Rio Tinto plans to build the largest solar power plant in the North at the Diavik Diamond Mine to supply its needs until closure, according to a recent press release.
The plant will feature 6,600 advanced bi-facial solar panels, capturing both direct sunlight and reflected light from the snowy terrain, a crucial aspect due to Diavik’s location. This design aims to generate around 4,200 megawatt-hours of clean electricity annually, significantly reducing the mine’s carbon footprint.
While the mine is being shut down, until 2029, the plant will supply up to 25% of Diavik’s electricity, reducing reliance on traditional sources like diesel generators, cutting diesel consumption by one million liters per year, and curbing emissions by 2,900 tonnes of CO2, equivalent to removing 630 cars’ emissions.

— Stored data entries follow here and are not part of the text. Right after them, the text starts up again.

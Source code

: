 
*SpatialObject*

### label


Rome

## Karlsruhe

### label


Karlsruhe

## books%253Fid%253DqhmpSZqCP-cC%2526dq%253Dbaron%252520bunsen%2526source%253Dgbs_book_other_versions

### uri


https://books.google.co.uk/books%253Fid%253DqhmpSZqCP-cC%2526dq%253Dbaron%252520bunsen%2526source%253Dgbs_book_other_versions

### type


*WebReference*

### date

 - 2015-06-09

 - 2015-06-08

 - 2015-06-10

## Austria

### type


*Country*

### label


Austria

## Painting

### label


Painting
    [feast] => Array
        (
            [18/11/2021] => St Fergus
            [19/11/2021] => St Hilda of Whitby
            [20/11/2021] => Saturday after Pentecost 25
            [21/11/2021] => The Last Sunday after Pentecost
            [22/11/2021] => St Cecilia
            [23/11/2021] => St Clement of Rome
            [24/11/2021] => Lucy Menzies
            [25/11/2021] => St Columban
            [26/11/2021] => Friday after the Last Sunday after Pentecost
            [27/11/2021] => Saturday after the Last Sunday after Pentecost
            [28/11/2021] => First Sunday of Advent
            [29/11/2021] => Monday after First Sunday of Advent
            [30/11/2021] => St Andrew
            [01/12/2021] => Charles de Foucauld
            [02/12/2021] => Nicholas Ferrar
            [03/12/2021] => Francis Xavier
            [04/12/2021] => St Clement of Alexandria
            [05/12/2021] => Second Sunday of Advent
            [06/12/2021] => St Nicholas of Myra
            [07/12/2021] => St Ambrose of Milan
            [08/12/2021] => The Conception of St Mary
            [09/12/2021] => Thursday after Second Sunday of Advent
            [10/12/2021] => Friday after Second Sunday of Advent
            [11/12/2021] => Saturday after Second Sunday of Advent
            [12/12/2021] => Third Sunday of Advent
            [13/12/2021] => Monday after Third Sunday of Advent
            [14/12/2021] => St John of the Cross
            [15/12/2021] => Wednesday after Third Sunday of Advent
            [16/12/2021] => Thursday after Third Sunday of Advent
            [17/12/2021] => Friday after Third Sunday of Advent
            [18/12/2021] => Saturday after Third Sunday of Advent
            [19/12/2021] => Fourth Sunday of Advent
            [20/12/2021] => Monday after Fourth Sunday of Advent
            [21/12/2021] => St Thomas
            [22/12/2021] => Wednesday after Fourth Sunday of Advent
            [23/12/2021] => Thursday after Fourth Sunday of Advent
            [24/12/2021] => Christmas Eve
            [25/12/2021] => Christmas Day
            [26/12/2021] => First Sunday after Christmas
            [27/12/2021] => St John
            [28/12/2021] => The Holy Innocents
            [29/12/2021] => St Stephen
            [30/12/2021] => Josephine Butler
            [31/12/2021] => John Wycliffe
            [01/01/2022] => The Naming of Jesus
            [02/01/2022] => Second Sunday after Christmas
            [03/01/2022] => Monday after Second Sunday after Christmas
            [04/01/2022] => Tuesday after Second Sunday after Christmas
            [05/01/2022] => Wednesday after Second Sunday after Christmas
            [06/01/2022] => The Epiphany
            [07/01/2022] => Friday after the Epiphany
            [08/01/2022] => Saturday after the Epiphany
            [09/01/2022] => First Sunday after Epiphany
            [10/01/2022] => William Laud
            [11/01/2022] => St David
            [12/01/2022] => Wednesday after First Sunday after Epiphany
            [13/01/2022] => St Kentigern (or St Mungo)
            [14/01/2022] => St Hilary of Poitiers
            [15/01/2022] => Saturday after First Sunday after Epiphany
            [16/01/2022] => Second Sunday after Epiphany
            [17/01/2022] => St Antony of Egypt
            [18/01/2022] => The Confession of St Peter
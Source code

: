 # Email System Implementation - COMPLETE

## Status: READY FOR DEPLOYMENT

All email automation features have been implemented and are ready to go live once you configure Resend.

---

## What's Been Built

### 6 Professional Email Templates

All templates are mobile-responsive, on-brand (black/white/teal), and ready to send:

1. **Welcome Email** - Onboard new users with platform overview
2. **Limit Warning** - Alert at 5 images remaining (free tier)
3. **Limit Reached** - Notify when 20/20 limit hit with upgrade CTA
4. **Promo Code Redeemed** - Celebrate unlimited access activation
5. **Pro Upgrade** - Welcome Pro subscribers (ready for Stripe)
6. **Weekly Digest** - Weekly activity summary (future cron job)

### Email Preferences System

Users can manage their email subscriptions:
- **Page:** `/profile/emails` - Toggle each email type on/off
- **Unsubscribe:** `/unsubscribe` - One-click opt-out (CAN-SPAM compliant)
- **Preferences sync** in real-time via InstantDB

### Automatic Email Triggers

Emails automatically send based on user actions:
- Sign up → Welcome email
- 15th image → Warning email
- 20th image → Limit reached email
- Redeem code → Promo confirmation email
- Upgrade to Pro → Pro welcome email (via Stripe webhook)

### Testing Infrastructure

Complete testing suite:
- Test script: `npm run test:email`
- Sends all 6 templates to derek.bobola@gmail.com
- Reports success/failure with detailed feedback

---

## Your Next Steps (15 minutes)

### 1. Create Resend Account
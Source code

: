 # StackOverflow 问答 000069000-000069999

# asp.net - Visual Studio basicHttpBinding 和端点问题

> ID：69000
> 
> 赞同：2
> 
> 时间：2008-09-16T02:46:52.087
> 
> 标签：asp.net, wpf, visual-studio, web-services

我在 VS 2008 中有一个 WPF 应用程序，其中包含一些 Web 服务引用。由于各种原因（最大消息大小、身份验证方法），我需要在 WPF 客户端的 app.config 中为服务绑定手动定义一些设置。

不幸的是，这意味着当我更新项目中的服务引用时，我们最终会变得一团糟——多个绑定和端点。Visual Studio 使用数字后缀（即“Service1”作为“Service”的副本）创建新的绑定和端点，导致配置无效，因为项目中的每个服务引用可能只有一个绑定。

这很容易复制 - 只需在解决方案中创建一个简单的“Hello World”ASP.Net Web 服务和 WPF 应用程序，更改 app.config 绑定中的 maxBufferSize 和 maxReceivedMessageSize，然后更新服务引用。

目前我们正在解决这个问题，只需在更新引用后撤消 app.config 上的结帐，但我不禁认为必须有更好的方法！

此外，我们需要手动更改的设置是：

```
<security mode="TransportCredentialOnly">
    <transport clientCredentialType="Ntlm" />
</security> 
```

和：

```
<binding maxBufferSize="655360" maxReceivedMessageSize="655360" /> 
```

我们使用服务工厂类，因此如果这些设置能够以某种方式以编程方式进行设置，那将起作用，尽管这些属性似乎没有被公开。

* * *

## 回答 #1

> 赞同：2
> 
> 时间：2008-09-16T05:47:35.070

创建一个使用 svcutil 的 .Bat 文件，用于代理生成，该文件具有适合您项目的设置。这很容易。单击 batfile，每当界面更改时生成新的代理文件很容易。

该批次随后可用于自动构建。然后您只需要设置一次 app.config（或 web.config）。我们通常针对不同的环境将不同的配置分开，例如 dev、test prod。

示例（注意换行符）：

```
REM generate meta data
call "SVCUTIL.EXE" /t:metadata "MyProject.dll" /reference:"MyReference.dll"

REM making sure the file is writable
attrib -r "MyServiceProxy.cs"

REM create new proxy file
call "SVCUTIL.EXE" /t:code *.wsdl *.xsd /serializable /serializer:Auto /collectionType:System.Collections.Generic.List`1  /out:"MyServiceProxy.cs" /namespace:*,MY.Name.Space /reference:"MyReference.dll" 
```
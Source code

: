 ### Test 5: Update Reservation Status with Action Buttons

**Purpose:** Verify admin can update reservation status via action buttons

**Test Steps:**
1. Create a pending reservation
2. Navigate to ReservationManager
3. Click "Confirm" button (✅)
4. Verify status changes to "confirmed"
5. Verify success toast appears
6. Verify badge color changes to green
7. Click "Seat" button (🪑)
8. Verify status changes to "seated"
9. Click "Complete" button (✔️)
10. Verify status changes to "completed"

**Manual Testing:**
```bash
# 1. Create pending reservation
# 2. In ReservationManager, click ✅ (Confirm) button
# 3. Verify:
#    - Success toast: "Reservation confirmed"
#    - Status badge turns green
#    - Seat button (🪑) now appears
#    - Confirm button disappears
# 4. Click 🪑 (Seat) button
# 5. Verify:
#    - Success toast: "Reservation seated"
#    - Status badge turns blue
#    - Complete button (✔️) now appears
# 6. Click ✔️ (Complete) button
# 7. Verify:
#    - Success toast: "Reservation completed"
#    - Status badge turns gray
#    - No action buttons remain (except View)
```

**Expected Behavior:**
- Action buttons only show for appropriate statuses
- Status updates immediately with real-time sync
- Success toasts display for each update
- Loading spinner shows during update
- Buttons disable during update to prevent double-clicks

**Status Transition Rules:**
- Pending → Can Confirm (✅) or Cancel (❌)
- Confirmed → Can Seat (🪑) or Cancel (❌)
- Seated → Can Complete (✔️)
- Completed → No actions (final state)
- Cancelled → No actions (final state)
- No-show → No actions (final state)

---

The project received substantial government support, with $3.3 million from the Large Emitters GHG Reducing Investment Grant program of the Northwest Territories. This program sets aside 12% of the carbon tax payments from diamond mines in a fund for renewable projects of this sort.
The project also received an additional $600,000 from Canada’s Clean Electricity Investment Tax Credit.
Construction will begin in the coming weeks and the plant is expected to be fully operational by the first half of 2024, according to the press release. The mine’s commercial production is expected to end in early 2026. Diavik collaborates with the GNWT and community partners to ensure that the renewable energy infrastructure benefits the region after closure.